His version of Godzilla revisits the theme of atomic destruction and its unknown consequences by rewriting the history of nuclear testing by the US government in the 50s and 60s. In this case, all that “testing” was a cover for a bombing campaign against a terrible monster rising out of the Pacific Ocean. At the beginning of the 21st century, things of terrible destructive power are surfacing.
The monsters and their path of destruction are realized with excellence but the characters - who dominate most of the film - are D.O.A. This is a disappointment for me, as I expected a cast of such particular selections to have something fun or interesting to give us (Please don't tell me that dull characterization is a time-honored tradition in this franchise. It's no excuse.).
Aaron Taylor-Johnson, Elizabeth Olsen, Ken Watanabe, Sally Hawkins and Bryan Cranston are all introduced as disaster movie caricatures. It is funny that I normally get bored with action scenes that get in the way of potentially interesting characters. In the case of Godzilla, I found the characters to be so boring that they inhibited my enjoyment of the action.
I think people may be annoyed with Bryan Cranston in his small yet overblown performance. Cranston furiously yelled and cried through one of the greatest TV shows ever made. Now it’s time for him to shake off Walter White. He’s still a fine actor when playing a character in a calm and composed fashion. I’d like it if he took a break from hysterical roles for a while.
Edwards got decent performances from his two leads in Monsters but that film had the benefit of improvisation. This film may indicate that scripted direction is not his forte. None of it is awkwardly bad. The fine actors of this film deliver the clichéd dialogue with as much naturalism as they can muster. There’s just no disguising the dull simplicity of a handsome soldier trying to save the world so that he can get home to his sexy wife and cute kid.
On a technical level, this movie is pretty awesome -but not much more than other monster movies that have attempted to frame the terror from relatable handheld point-of-view cinematography. This was honorably attempted in Steven Spielberg’s version of War of the Worlds and mastered in Matt Reeves’ underrated Cloverfield.

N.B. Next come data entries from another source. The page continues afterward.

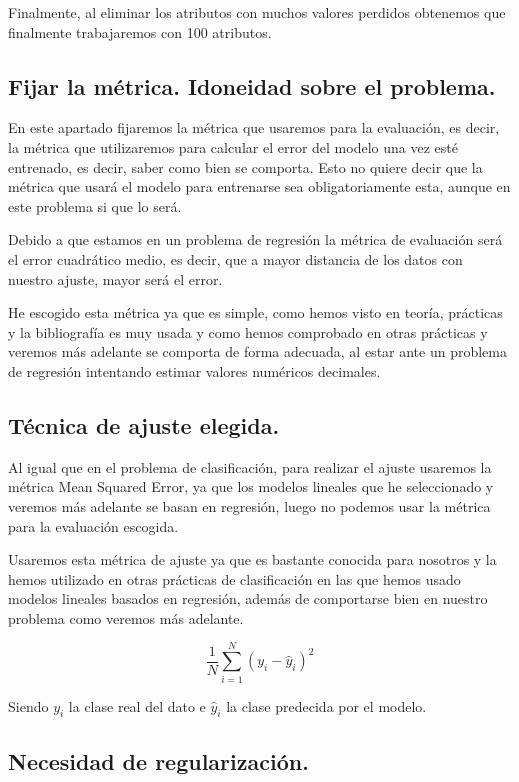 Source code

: \documentclass[12pt, spanish]{article}
\begin{document}
Finalmente, al eliminar los atributos con muchos valores perdidos obtenemos que finalmente trabajaremos con 100 atributos.

\subsection{Fijar la métrica. Idoneidad sobre el problema.}

En este apartado fijaremos la métrica que usaremos para la evaluación, es decir, la métrica que utilizaremos para calcular el error del modelo una vez esté entrenado, es decir, saber como bien se comporta. Esto no quiere decir que la métrica que usará el modelo para entrenarse sea obligatoriamente esta, aunque en este problema si que lo será.


Debido a que estamos en un problema de regresión la métrica de evaluación será el error cuadrático medio\cite{meanSquareError}, es decir, que a mayor distancia de los datos con nuestro ajuste, mayor será el error.

He escogido esta métrica ya que es simple, como hemos visto en teoría, prácticas y la bibliografía es muy usada y como hemos comprobado en otras prácticas y veremos más adelante se comporta de forma adecuada, al estar ante un problema de regresión intentando estimar valores numéricos decimales.


\subsection{Técnica de ajuste elegida.}

Al igual que en el problema de clasificación, para realizar el ajuste usaremos la métrica Mean Squared Error, ya que los modelos lineales que he seleccionado y veremos más adelante se basan en regresión, luego no podemos usar la métrica para la evaluación escogida. 

Usaremos esta métrica de ajuste ya que es bastante conocida para nosotros y la hemos utilizado en otras prácticas de clasificación en las que hemos usado modelos lineales basados en regresión, además de comportarse bien en nuestro problema como veremos más adelante.


$$ \frac{1}{N} \sum_{i=1}^{N}{(y_i - \hat{y}_i)^2} $$

Siendo $y_i$ la clase real del dato e $\hat{y}_i$ la clase predecida por el modelo.


\subsection{Necesidad de regularización.}
\end{document}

If any Godzilla fans are interested in seeing the King of Monsters recreated (without a man in a suit) through the best CGI available, this is the movie. He looks real good. I don’t care what the Japanese are saying. He should get moral support from Jennifer Lawrence.
Another perk of this film can be found in Alexandre Desplat’s score. This excellent composer keeps up his reputation for versatility with music that is primed for a full-powered monster movie. Only a few months ago, his whimsical music for The Grand Budapest Hotel sounded as if it were from an entirely different source.
The new 2014 Godzilla is probably as good as it’s going to get for this creature in reboot land. For me, this movie is a glass half-empty. I didn’t have my hopes terribly high. I’m not a big Godzilla fan. I’m just a fan of the idea. This is why I loved Pacific Rim, a movie that had an equal amount of fun with its originality, homages, and clichés. Godzilla is at the proper length of two-hours but it carries too much uninspiring deadweight for me to recommend it.